Can anyone help me with the rest of this question?

[Big-Daddy]

ΔG=ΔG°+RTln(Q)

[Big-Daddy]

And for the degree of conversion, you'll have to express that in terms of K and then K in terms of T and a constant thermodynamic state function. So kick out ΔG° in favour of ΔH°-T*ΔS° first of all.

[[V]]

Thank you big daddy.

Since we are probably making different ratios of S_8 :S_2 allotropes, can we say our
delta_H_not and delta_S_not are both changing with temperature?

If a computer were to generate this, are these the two values we are calculating to infer K at different temperatures?

[Big-Daddy]

Thank you big daddy.

Since we are probably making different ratios of S_8 :S_2 allotropes, can we say our
delta_H_not and delta_S_not are both changing with temperature?

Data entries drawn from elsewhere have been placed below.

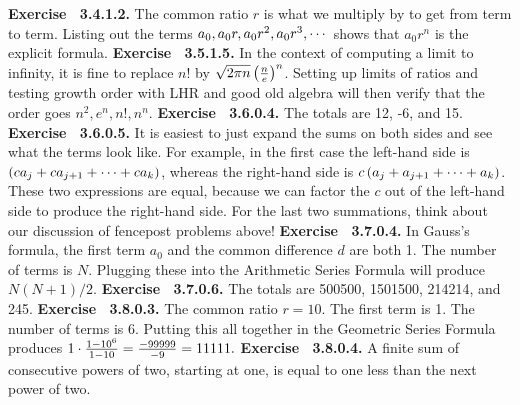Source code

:  {\noindent \protect \bf  Exercise ~3.4.1.2.} The common ratio $r$ is what we multiply by to get from term to term. Listing out the terms $a_0, a_0r, a_0r^2, a_0r^3,\protect \cdots  $ shows that $a_0r^n$ is the explicit formula. \protect \newline  \protect \newline  
 {\noindent \protect \bf  Exercise ~3.5.1.5.} In the context of computing a limit to infinity, it is fine to replace $n!$ by $\protect \sqrt  {2\pi n} \left ( \protect \frac  {n}{e} \right )^n$. Setting up limits of ratios and testing growth order with LHR and good old algebra will then verify that the order goes $n^2,e^n,n!,n^n$. \protect \newline  \protect \newline  
 {\noindent \protect \bf  Exercise ~3.6.0.4.} The totals are 12, -6, and 15. \protect \newline  \protect \newline  
 {\noindent \protect \bf  Exercise ~3.6.0.5.} It is easiest to just expand the sums on both sides and see what the terms look like. For example, in the first case the left-hand side is $\left (ca_j+ca_{j+1}+\protect \cdots  +ca_k\right )$, whereas the right-hand side is $c\left (a_j+a_{j+1}+\protect \cdots  +a_k\right )$. These two expressions are equal, because we can factor the $c$ out of the left-hand side to produce the right-hand side. For the last two summations, think about our discussion of fencepost problems above! \protect \newline  \protect \newline  
 {\noindent \protect \bf  Exercise ~3.7.0.4.}  In Gauss's formula, the first term $a_0$ and the common difference $d$ are both 1. The number of terms is $N$. Plugging these into the Arithmetic Series Formula will produce $N(N+1)/2$. \protect \newline  \protect \newline  
 {\noindent \protect \bf  Exercise ~3.7.0.6.} The totals are 500500, 1501500, 214214, and 245. \protect \newline  \protect \newline  
 {\noindent \protect \bf  Exercise ~3.8.0.3.} The common ratio $r=10$. The first term is 1. The number of terms is 6. Putting this all together in the Geometric Series Formula produces $1\cdot \protect \frac  {1-10^6}{1-10}=\protect \frac  {-99999}{-9}=11111.$ \protect \newline  \protect \newline  
 {\noindent \protect \bf  Exercise ~3.8.0.4.} A finite sum of consecutive powers of two, starting at one, is equal to one less than the next power of two. \protect \newline  \protect \newline  
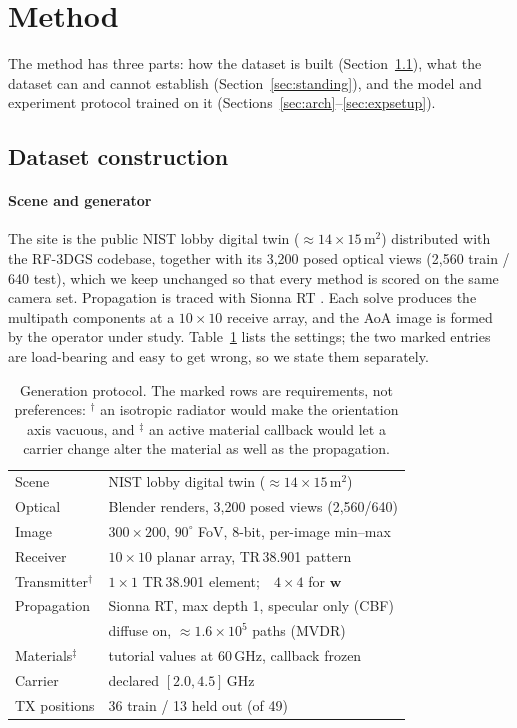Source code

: \documentclass[conference]{IEEEtran}
\begin{document}
\section{Method}
\label{sec:method}

The method has three parts: how the dataset is built (Section~\ref{sec:data}),
what the dataset can and cannot establish (Section~\ref{sec:standing}), and the
model and experiment protocol trained on it
(Sections~\ref{sec:arch}--\ref{sec:expsetup}).

\subsection{Dataset construction}
\label{sec:data}

\paragraph{Scene and generator}
The site is the public NIST lobby digital twin ($\approx14\times15$\,m$^2$)
distributed with the RF-3DGS codebase, together with its 3{,}200 posed optical
views (2{,}560 train / 640 test), which we keep unchanged so that every method
is scored on the same camera set. Propagation is traced with Sionna RT
\cite{sionna,sionnart}. Each solve produces the multipath components at a
$10\times10$ receive array, and the AoA image is formed by the operator under
study. Table~\ref{tab:protocol} lists the settings; the two marked entries are
load-bearing and easy to get wrong, so we state them separately.

\begin{table}[!t]
\centering
\caption{Generation protocol. The marked rows are requirements, not preferences:
$^\dagger$ an isotropic radiator would make the orientation axis vacuous, and
$^\ddagger$ an active material callback would let a carrier change alter the
material as well as the propagation.}
\label{tab:protocol}
\small
\setlength{\tabcolsep}{3.5pt}
\begin{tabular}{@{}l@{\hspace{4pt}}l@{}}
\toprule
Scene & NIST lobby digital twin ($\approx14\times15$\,m$^2$) \\
Optical & Blender renders, 3{,}200 posed views (2{,}560/640) \\
Image & $300\times200$, $90^\circ$ FoV, 8-bit, per-image min--max \\
Receiver & $10\times10$ planar array, TR\,38.901 pattern \\
Transmitter$^\dagger$ & $1\times1$ TR\,38.901 element;\ \ $4\times4$ for $\mathbf{w}$ \\
Propagation & Sionna RT, max depth 1, specular only (CBF) \\
 & diffuse on, $\approx1.6\times10^{5}$ paths (MVDR) \\
Materials$^\ddagger$ & tutorial values at 60\,GHz, callback frozen \\
Carrier & declared $[2.0,4.5]$\,GHz \\
TX positions & 36 train / 13 held out (of 49) \\
\bottomrule
\end{tabular}
\end{table}
\end{document}
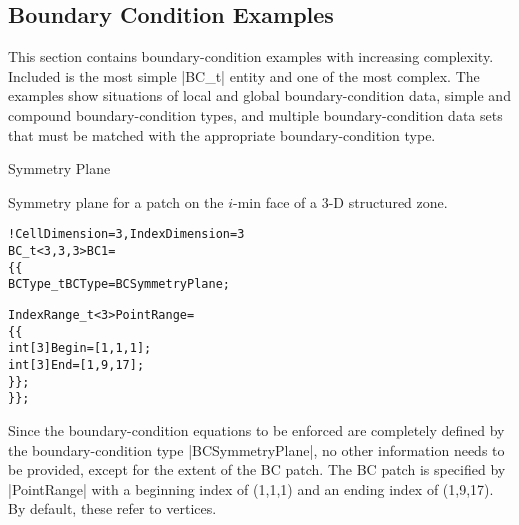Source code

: \subsection{Boundary Condition Examples}  
\label{s:BCexample}

This section contains boundary-condition examples with increasing
complexity.  Included is the most simple |BC_t| entity and one of
the most complex.  The examples show situations of local and global
boundary-condition data, simple and compound boundary-condition types,
and multiple boundary-condition data sets that must be matched with the
appropriate boundary-condition type.

\begin{example}{Symmetry Plane}
\label{ex:bc1}

Symmetry plane for a patch on the $i$-min face of a 3-D structured zone.  
\begin{alltt}
  !  CellDimension = 3, IndexDimension = 3
  BC\_t<3,3,3> BC1 =
    \{\{
    BCType\_t BCType = BCSymmetryPlane ;

    IndexRange\_t<3> PointRange =
      \{\{
      int[3] Begin = [1,1,1 ] ;
      int[3] End   = [1,9,17] ;
      \}\} ;
    \}\} ;
\end{alltt}
Since the boundary-condition equations to be enforced are completely
defined by the boundary-condition type |BCSymmetryPlane|, no other
information needs to be provided, except for the extent of the BC patch.
The BC patch is specified by |PointRange| with a beginning index of
(1,1,1) and an ending index of (1,9,17).
By default, these refer to vertices.
\end{example}

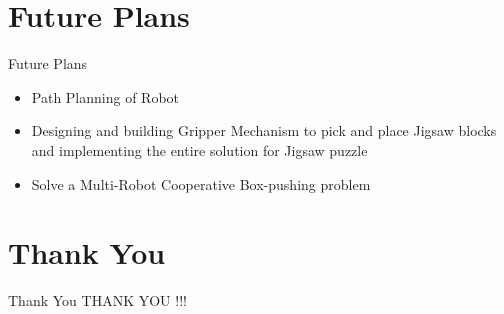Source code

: \documentclass[10pt,a4paper]{beamer}
\begin{document}
\section{Future Plans}
\begin{frame}{Future Plans}
	\begin{itemize}
		\item Path Planning of Robot\pause
		\item Designing and building Gripper Mechanism to pick and place Jigsaw blocks and implementing the entire solution for Jigsaw puzzle\pause
		\item Solve a Multi-Robot Cooperative Box-pushing problem
	\end{itemize}
\end{frame}


\section{Thank You}
\begin{frame}{Thank You}
	\centering THANK YOU !!!
\end{frame}
\end{document}
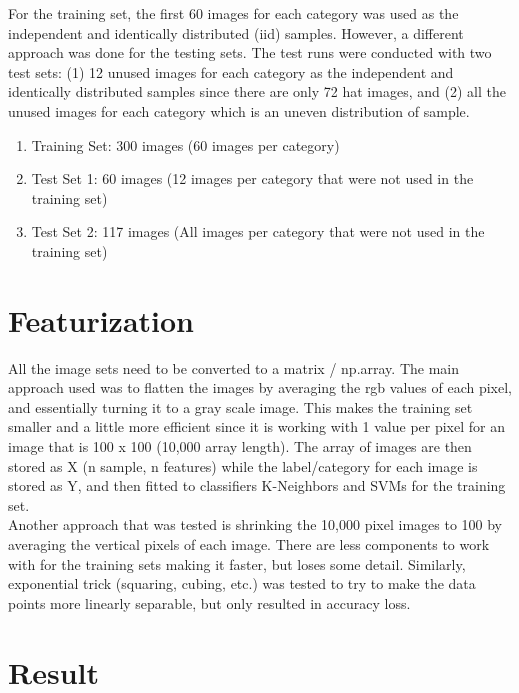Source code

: \documentclass{article}
\begin{document}
  For the training set, the first 60 images for each category was used as the independent and identically distributed (iid) samples. However, a different approach was done for the testing sets. The test runs were conducted with two test sets: (1) 12 unused images for each category as the independent and identically distributed samples since there are only 72 hat images, and (2) all the unused images for each category which is an uneven distribution of sample.
  
  \begin{enumerate}
  	\item Training Set: 300 images (60 images per category)
  	\item Test Set 1: 60 images (12 images per category that were not used in the training set)
  	\item Test Set 2: 117 images (All images per category that were not used in the training set)
  \end{enumerate}
  
  \section{Featurization}
  
  All the image sets need to be converted to a matrix / np.array. The main approach used was to flatten the images by averaging the rgb values of each pixel, and essentially turning it to a  gray scale image. This makes the training set smaller and a little more efficient since it is working with 1 value per pixel for an image that is 100 x 100 (10,000 array length). The array of images are then stored as X (n sample, n features) while the label/category for each image is stored as Y, and then fitted to classifiers K-Neighbors and SVMs for the training set.\\
  
  Another approach that was tested is shrinking the 10,000 pixel images to 100 by averaging the vertical pixels of each image. There are less components to work with for the training sets making it faster, but loses some detail. Similarly, exponential trick (squaring, cubing, etc.) was tested to try to make the data points more linearly separable, but only resulted in accuracy loss.
  
  
  \section{Result}
   
\end{document}
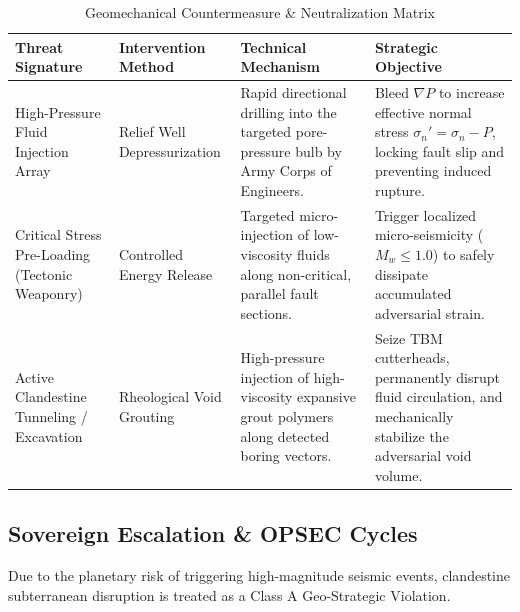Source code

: \documentclass[11pt,a4paper]{article}
\begin{document}
\begin{table}[htbp]
\centering
\caption{Geomechanical Countermeasure \& Neutralization Matrix}
\label{tab:countermeasures}
\small
\begin{tabularx}{\textwidth}{>{\raggedright\arraybackslash}p{3cm} >{\raggedright\arraybackslash}p{3.5cm} >{\raggedright\arraybackslash}X >{\raggedright\arraybackslash}p{3.5cm}}
\toprule
\textbf{Threat Signature} & \textbf{Intervention Method} & \textbf{Technical Mechanism} & \textbf{Strategic Objective} \\
\midrule
High-Pressure Fluid Injection Array & Relief Well Depressurization & Rapid directional drilling into the targeted pore-pressure bulb by Army Corps of Engineers. & Bleed $\nabla P$ to increase effective normal stress $\sigma_n' = \sigma_n - P$, locking fault slip and preventing induced rupture. \\
\midrule
Critical Stress Pre-Loading (Tectonic Weaponry) & Controlled Energy Release & Targeted micro-injection of low-viscosity fluids along non-critical, parallel fault sections. & Trigger localized micro-seismicity ($M_w \le 1.0$) to safely dissipate accumulated adversarial strain. \\
\midrule
Active Clandestine Tunneling / Excavation & Rheological Void Grouting & High-pressure injection of high-viscosity expansive grout polymers along detected boring vectors. & Seize TBM cutterheads, permanently disrupt fluid circulation, and mechanically stabilize the adversarial void volume. \\
\bottomrule
\end{tabularx}
\end{table}

\subsection{Sovereign Escalation \& OPSEC Cycles}
Due to the planetary risk of triggering high-magnitude seismic events, clandestine subterranean disruption is treated as a Class A Geo-Strategic Violation.
\end{document}
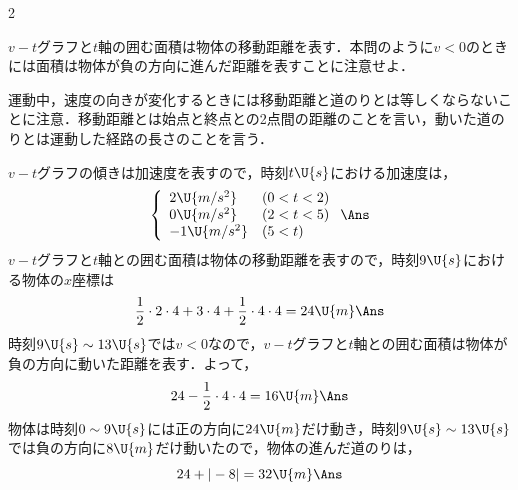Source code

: \begin{multicols}{2}
\begin{sisin}
$v-t$グラフと$t$軸の囲む面積は物体の移動距離を表す．本問のように$v<0$のときには面積は物体が負の方向に進んだ距離を表すことに注意せよ．

運動中，速度の向きが変化するときには移動距離と道のりとは等しくならないことに注意．移動距離とは始点と終点との2点間の距離のことを言い，動いた道のりとは運動した経路の長さのことを言う．
\end{sisin}
\begin{komon}
 $v-t$グラフの傾きは加速度を表すので，時刻$t\U{s}$における加速度は，
       \[\left\{\begin{array}{ll}
         2\U{m/s^2} & (0<t<2)\\
         0\U{m/s^2} & (2<t<5)\\
         -1\U{m/s^2} & (5<t)
       \end{array}\right.\Ans\]
 $v-t$グラフと$t$軸との囲む面積は物体の移動距離を表すので，時刻$9\U{s}$における物体の$x$座標は
       \[\frac{1}{2}\cdot 2\cdot 4+3\cdot 4+\frac{1}{2}\cdot 4\cdot 4=24\U{m}\Ans\]
 時刻$9\U{s}\sim 13\U{s}$では$v<0$なので，$v-t$グラフと$t$軸との囲む面積は物体が負の方向に動いた距離を表す．よって，
       \[24-\frac{1}{2}\cdot 4\cdot 4=16\U{m}\Ans\]
 物体は時刻$0\sim 9\U{s}$には正の方向に$24\U{m}$だけ動き，時刻$9\U{s}\sim 13\U{s}$では負の方向に$8\U{m}$だけ動いたので，物体の進んだ道のりは，
       \[24+|-8|=32\U{m}\Ans\]
\end{komon}

\end{multicols}

%
%
%





%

If a computer were to generate this, are these the two values we are calculating to infer K at different temperatures?

This seems like a textbook problem so a lot depends on what information you have. If it's up to you to collect as much web data as you can and need, there are of course various levels you could solve it at. But I'm myself not that comfortable with trying to treat this question using temperature-dependent ΔS° and ΔH° (I mean your function for K in terms of T would include an exponential raised to the power of an integral ... uncomfortable stuff, though surely not unplottable) so maybe you can just consider them constant? Then look their values up. Using ΔG°=-RTln(K) you should then be able to find the function for K in terms of T. Then express a Cartesian function containing degree of dissociation and K and substitute in K(T) for K to find the Cartesian function for degree of dissociation with T. Unlikely on the face of it that you'll be able to solve explicitly for degree of dissociation in terms of T.

[Corribus]

@V

I'm not really clear on what you're asking here. Are you asking for an explanation of your plot? Well, let's start with: where did you get the plot from? You've mentioned S2 allotrope, but that's not in the chemical equation you provide in your image. So what conversion are you actually referring to?

If you clear up what you're asking for, you are more likely to get better quality assistance.

[Big-Daddy]

I'd also like to add to Corribus' post that it isn't clear whether you are referring to the percentage conversion of SO₂ or H₂S. The shape of the plot would probably be the same but I'd feel more comfortable doing the problem if it were better-defined.

[Big-Daddy]

Also if I'm not wrong I think we need to know volume, temperature (to find the total pressure at equilibrium) and initial number of moles of each reactant, to model the problem correctly.